1. Your stress level is reduced.

2. Misunderstandings are prevented.

3. You can nip the issue in the bud and prevent your feelings from escalating.

4. You're likely to resolve the issue early when you table it early.

5. The other person is better able to appropriately respond when they have more information from you.

6. You'll create a closer, more fulfilling relationship. 

7. Your interpersonal effectiveness increases as your relevant thoughts and feelings are expressed and discussed.

8. You'll notice that your emotions are much more controllable.

9. Trust increases in the relationship.

10. You're likely to be more influential with the other person when they receive a fuller communication from you.

"Mr. Smith" may never see things from the lens of a protester or an African American who feels traumatized by brutality or centuries of injustice. But, it is my hope that we can see eye to eye and accept that everyone's opinions matter.  That no one holds a monopoly on voicing their concerns, nor should they be ridiculed for doing so. We can all disagree without being disrespectfully disagreeable.

"Mr. Smith", I hear you, and I get it...Sometimes we just have to express our feelings and get things off our chest.  In the words of Evelyn Beatrice Hall, who wrote under the pseudonym S.G. Tallentyre, The Life of Voltaire and a second volume The Friends of Voltaire, "I disapprove of what you say, but I will defend to the death your right to say it.”

Use of Force Ordinance


At the Metro Council meeting Thursday evening, the “Use of Force” ordinance passed 15-10. The ordinance codifies existing LMPD policy into law. The eight requirements detailed in the ordinance include:

  1. Chokeholds – an approved technique used only in a situation where the use of deadly force would be allowed
  2. De-escalation – attempt to resolve conflict or potential conflict utilizing this technique to decrease the likelihood of resorting to use of force
  3. Verbal Warning – If feasible, should be given before the use of deadly force
  4. Firearm Use – when reasonable, given totality of circumstances, exhaust all alternative uses of force prior to using firearms
  5. Officer Intervention – act to prevent or stop any other officer, regardless of rank or assignment, from using unlawful, unnecessary, or excessive force
  6. Use of Firearm on Moving Vehicle – avoid discharging firearms either at, or from, a moving vehicle unless deadly force is being used against the officer or another person. The use of a vehicle by a civilian shall not be considered deadly force unless there is gunfire or other deadly force emanating from the vehicle or it is reasonable to believe the vehicle is intentionally being used to strike a person, a crowd, another vehicle or building with the intent of causing mass injuries or death of another person
  7. Control of Subject – based on known facts or facts that should reasonably be known, use the lowest-level force reasonable to gain control
  8. Pointing Firearms at Another Person – officers shall report, through chain of command, each use of physical force other than a control hold and each instance of pointing firearm at another person

During the debate of the ordinance, none of my colleagues voiced a concern about the eight measures, because seven of the eight are already LMPD policy. Those who voted “No” expressed concern about the Metro Council codifying government policy and procedures or hindering a chief of police’s flexibility. After listening to all sides of the argument and discovering that Metro Council codifies policy all the time – which makes sense, it was clear to me that I should vote “Yes” in order to guarantee that, regardless of who is in office or in charge, these requirements should be written into law and can’t be changed without Metro Council approval.

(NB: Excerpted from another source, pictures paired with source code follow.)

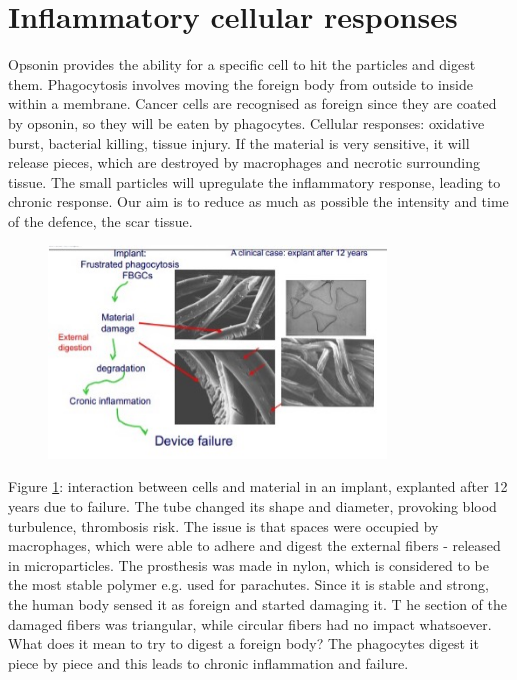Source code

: \section{Inflammatory cellular responses}
Opsonin provides the ability for a specific cell to hit the particles and digest them. Phagocytosis involves moving the foreign body from outside to inside within a membrane.
Cancer cells are recognised as foreign since they are coated by opsonin, so they will be eaten by phagocytes.  
Cellular responses: oxidative burst, bacterial killing, tissue injury. 
If the material is very sensitive, it will release pieces, which are destroyed by macrophages and necrotic surrounding tissue. 
The small particles will upregulate the inflammatory response, leading to chronic response. 
Our aim is to reduce as much as possible the intensity and time of the defence, the scar tissue.

\begin{figure}[ht]
\includegraphics[width=0.8\textwidth]{failure}
\caption{\label{fig:failure}}
\end{figure}
\noindent
Figure \ref{fig:failure}: interaction between cells and material in an implant, explanted after 12 years due to failure.  
The tube changed its shape and diameter, provoking blood turbulence, thrombosis risk. 
The issue is that spaces were occupied by macrophages, which were able to adhere and digest the external fibers - released in microparticles. 
The prosthesis was made in nylon, which is considered to be the most stable polymer e.g. used for parachutes. 
Since it is stable and strong, the human body sensed it as foreign and started damaging it. T
he section of the damaged fibers was triangular, while circular fibers had no impact whatsoever. 
What does it mean to try to digest a foreign body? The phagocytes digest it piece by piece and this leads to chronic inflammation and failure.

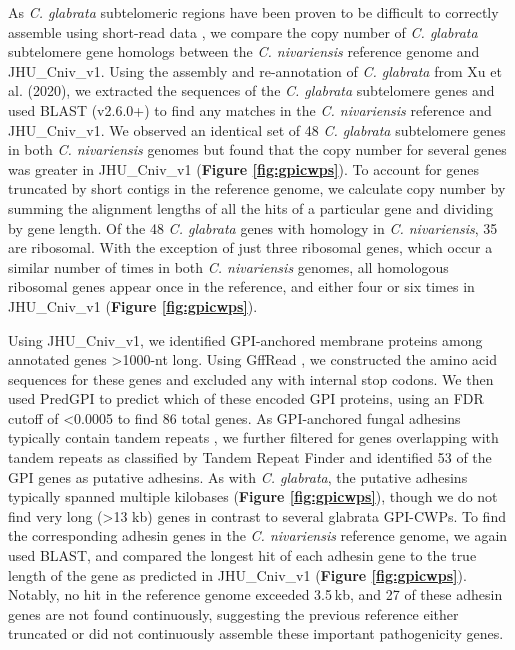 As \textit{C. glabrata} subtelomeric regions have been proven to be difficult to correctly assemble using short-read data \citep{Xu2020-ta}, we compare the copy number of \textit{C. glabrata} subtelomere gene homologs between the \textit{C. nivariensis} reference genome and JHU\_Cniv\_v1. Using the assembly and re-annotation of \textit{C. glabrata} from Xu et al. (2020), we extracted the sequences of the \textit{C. glabrata} subtelomere genes and used BLAST (v2.6.0+) to find any matches in the \textit{C. nivariensis} reference and JHU\_Cniv\_v1. We observed an identical set of 48 \textit{C. glabrata} subtelomere genes in both \textit{C. nivariensis} genomes but found that the copy number for several genes was greater in JHU\_Cniv\_v1 ({\bf Figure \ref{fig:gpicwps}}). To account for genes truncated by short contigs in the reference genome, we calculate copy number by summing the alignment lengths of all the hits of a particular gene and dividing by gene length. Of the 48 \textit{C. glabrata} genes with homology in \textit{C. nivariensis}, 35 are ribosomal. With the exception of just three ribosomal genes, which occur a similar number of times in both \textit{C. nivariensis} genomes, all homologous ribosomal genes appear once in the reference, and either four or six times in JHU\_Cniv\_v1 ({\bf Figure \ref{fig:gpicwps}}).

Using JHU\_Cniv\_v1, we identified GPI-anchored membrane proteins among annotated genes >1000-nt long. Using GffRead \citep{Pertea2020-lw}, we constructed the amino acid sequences for these genes and excluded any with internal stop codons. We then used PredGPI \citep{Pierleoni2008-aw} to predict which of these encoded GPI proteins, using an FDR cutoff of <0.0005 \citep{Xu2020-ta} to find 86 total genes. As GPI-anchored fungal adhesins typically contain tandem repeats \citep{Lipke2018-ow, Xu2020-ta}, we further filtered for genes overlapping with tandem repeats as classified by Tandem Repeat Finder and identified 53 of the GPI genes as putative adhesins. As with \textit{C. glabrata}, the putative adhesins typically spanned multiple kilobases ({\bf Figure \ref{fig:gpicwps}}), though we do not find very long (>13 kb) genes in contrast to several glabrata GPI-CWPs. To find the corresponding adhesin genes in the \textit{C. nivariensis} reference genome, we again used BLAST, and compared the longest hit of each adhesin gene to the true length of the gene as predicted in JHU\_Cniv\_v1 ({\bf Figure \ref{fig:gpicwps}}). Notably, no hit in the reference genome exceeded 3.5 kb, and 27 of these adhesin genes are not found continuously, suggesting the previous reference either truncated or did not continuously assemble these important pathogenicity genes.


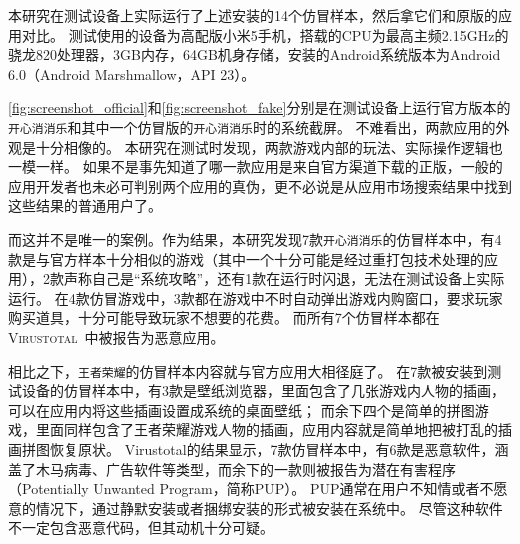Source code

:本研究在测试设备上实际运行了上述安装的14个仿冒样本，然后拿它们和原版的应用对比。
测试使用的设备为高配版小米5手机，搭载的CPU为最高主频2.15GHz的骁龙820处理器，3GB内存，64GB机身存储，安装的Android系统版本为Android 6.0（Android Marshmallow，API 23）。

\autoref{fig:screenshot_official}和\autoref{fig:screenshot_fake}分别是在测试设备上运行官方版本的\texttt{开心消消乐}和其中一个仿冒版的\texttt{开心消消乐}时的系统截屏。
不难看出，两款应用的外观是十分相像的。
本研究在测试时发现，两款游戏内部的玩法、实际操作逻辑也一模一样。
如果不是事先知道了哪一款应用是来自官方渠道下载的正版，一般的应用开发者也未必可判别两个应用的真伪，更不必说是从应用市场搜索结果中找到这些结果的普通用户了。

而这并不是唯一的案例。作为结果，本研究发现7款\texttt{开心消消乐}的仿冒样本中，有4款是与官方样本十分相似的游戏（其中一个十分可能是经过重打包技术处理的应用），2款声称自己是``系统攻略''，还有1款在运行时闪退，无法在测试设备上实际运行。
在4款仿冒游戏中，3款都在游戏中不时自动弹出游戏内购窗口，要求玩家购买道具，十分可能导致玩家不想要的花费。
而所有7个仿冒样本都在\textsc{Virustotal}~\cite{virustotal}中被报告为恶意应用。

相比之下，\texttt{王者荣耀}的仿冒样本内容就与官方应用大相径庭了。
在7款被安装到测试设备的仿冒样本中，有3款是壁纸浏览器，里面包含了几张游戏内人物的插画，可以在应用内将这些插画设置成系统的桌面壁纸；
而余下四个是简单的拼图游戏，里面同样包含了王者荣耀游戏人物的插画，应用内容就是简单地把被打乱的插画拼图恢复原状。
Virustotal的结果显示，7款仿冒样本中，有6款是恶意软件，涵盖了木马病毒、广告软件等类型，而余下的一款则被报告为潜在有害程序（Potentially Unwanted Program，简称PUP）。
PUP通常在用户不知情或者不愿意的情况下，通过静默安装或者捆绑安装的形式被安装在系统中。
尽管这种软件不一定包含恶意代码，但其动机十分可疑。

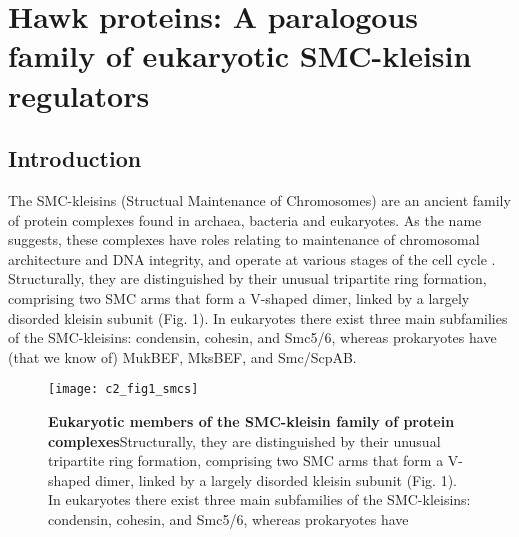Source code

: \documentclass[a4paper,11pt,twoside,openright]{scrbook}
\begin{document}
\chapter{Hawk proteins: A paralogous family of eukaryotic SMC-kleisin regulators}


\section{Introduction}
The SMC-kleisins (Structual Maintenance of Chromosomes) are an ancient family of protein complexes found in archaea, bacteria and eukaryotes. As the name suggests, these complexes have roles relating to maintenance of chromosomal architecture and DNA integrity, and operate at various stages of the cell cycle \cite{Nasmyth2009, Hirano2016}. Structurally, they are distinguished by their unusual tripartite ring formation, comprising two SMC arms that form a V-shaped dimer, linked by a largely disorded kleisin subunit (Fig. 1). In eukaryotes there exist three main subfamilies of the SMC-kleisins: condensin, cohesin, and Smc5/6, whereas prokaryotes have (that we know of) MukBEF, MksBEF, and Smc/ScpAB.

\begin{figure}[h]
\fcapsideright
    {\caption[Eukaryotic members of the SMC-kleisin family of protein complexes]{\sffamily\textbf{Eukaryotic members of the SMC-kleisin family of protein complexes}\newline \rmfamily Structurally, they are distinguished by their unusual tripartite ring formation, comprising two SMC arms that form a V-shaped dimer, linked by a largely disorded kleisin subunit (Fig. 1). In eukaryotes there exist three main subfamilies of the SMC-kleisins: condensin, cohesin, and Smc5/6, whereas prokaryotes have }}
    {\texttt{[image: c2\_fig1\_smcs]}}
\end{figure}
\end{document}
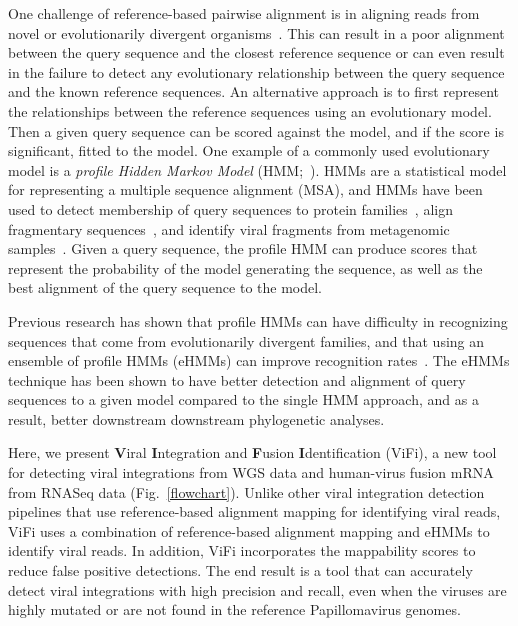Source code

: \documentclass[10pt]{article}
\begin{document}
One challenge of reference-based pairwise alignment is in aligning reads from novel or evolutionarily divergent organisms~\cite{Brenner1998,Park1998}.  This can result in a poor alignment between the query sequence and the closest reference sequence or can even result in the failure to detect any evolutionary relationship between the query sequence and the known reference sequences.  An alternative approach is to first represent the relationships between the reference sequences using an evolutionary model.  Then a given query sequence can be scored against the model, and if the score is significant, fitted to the model.  One example of a commonly used evolutionary model is a \emph{profile Hidden Markov Model} (HMM;~\cite{Eddy1998}). HMMs are a statistical model for representing a multiple sequence alignment (MSA), and HMMs have been used to detect membership of query sequences to protein families~\cite{Finn2010}, align fragmentary sequences~\cite{Eddy1998}, and identify viral fragments from metagenomic samples~\cite{Skewes-Cox2014}.  Given a query sequence, the profile HMM can produce scores that represent the probability of the model generating the sequence, as well as the best alignment of the query sequence to the model.

Previous research has shown that profile HMMs can have difficulty in recognizing sequences that come from evolutionarily divergent families, and that using an ensemble of profile HMMs (eHMMs) can improve recognition rates~\cite{Mirarab2012,Nguyen2014,Nguyen2015,Nguyen2016_hippi}.  The eHMMs technique has been shown to have better detection and alignment of query sequences to a given model compared to the single HMM approach, and as a result, better downstream downstream phylogenetic analyses. 

Here, we present \textbf{V}iral \textbf{I}ntegration and \textbf{F}usion \textbf{I}dentification (ViFi), a new tool for detecting viral integrations from WGS data and human-virus fusion mRNA from RNASeq data (Fig.~\ref{flowchart}).  Unlike other viral integration detection pipelines that use reference-based alignment mapping for identifying viral reads, ViFi uses a combination of reference-based alignment mapping and eHMMs to identify viral reads.  In addition, ViFi incorporates the mappability scores to reduce false positive detections.  The end result is a tool that can accurately detect viral integrations with high precision and recall, even when the viruses are highly mutated or are not found in the reference Papillomavirus genomes.  
\end{document}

Click here https://rb.gy/klncys to view a letter from the immediate past Police Chief of LMPD. The letter shows how he worked with my colleagues to make sure the language in the draft was accurate and policy-friendly.  He gives his input and basically supports the ordinance.  And as reported in the news, Chief Yvette Gentry voiced concerns that she thought the ordinance may conflict with the new chief's ability to have flexibility to make decisions or changes to LMPD policies, she has stated that she does not have any problems with the ordinance and will implement all measures as approved. I talked to Chief Gentry myself before last night's meeting. I wanted to be sure I heard firsthand from her and what her take on it was.  She initially told me that she thought codifying their policies was overreach, but she was not concerned with the ordinance's content, because it is basically already in LMPD manuals, as I previously stated.  Speaking with Chief Gentry gave me comfort in knowing that a  "Yes" vote on this ordinance was a step in the right direction.  Codifying these policies simply makes enforcement of them much more likely.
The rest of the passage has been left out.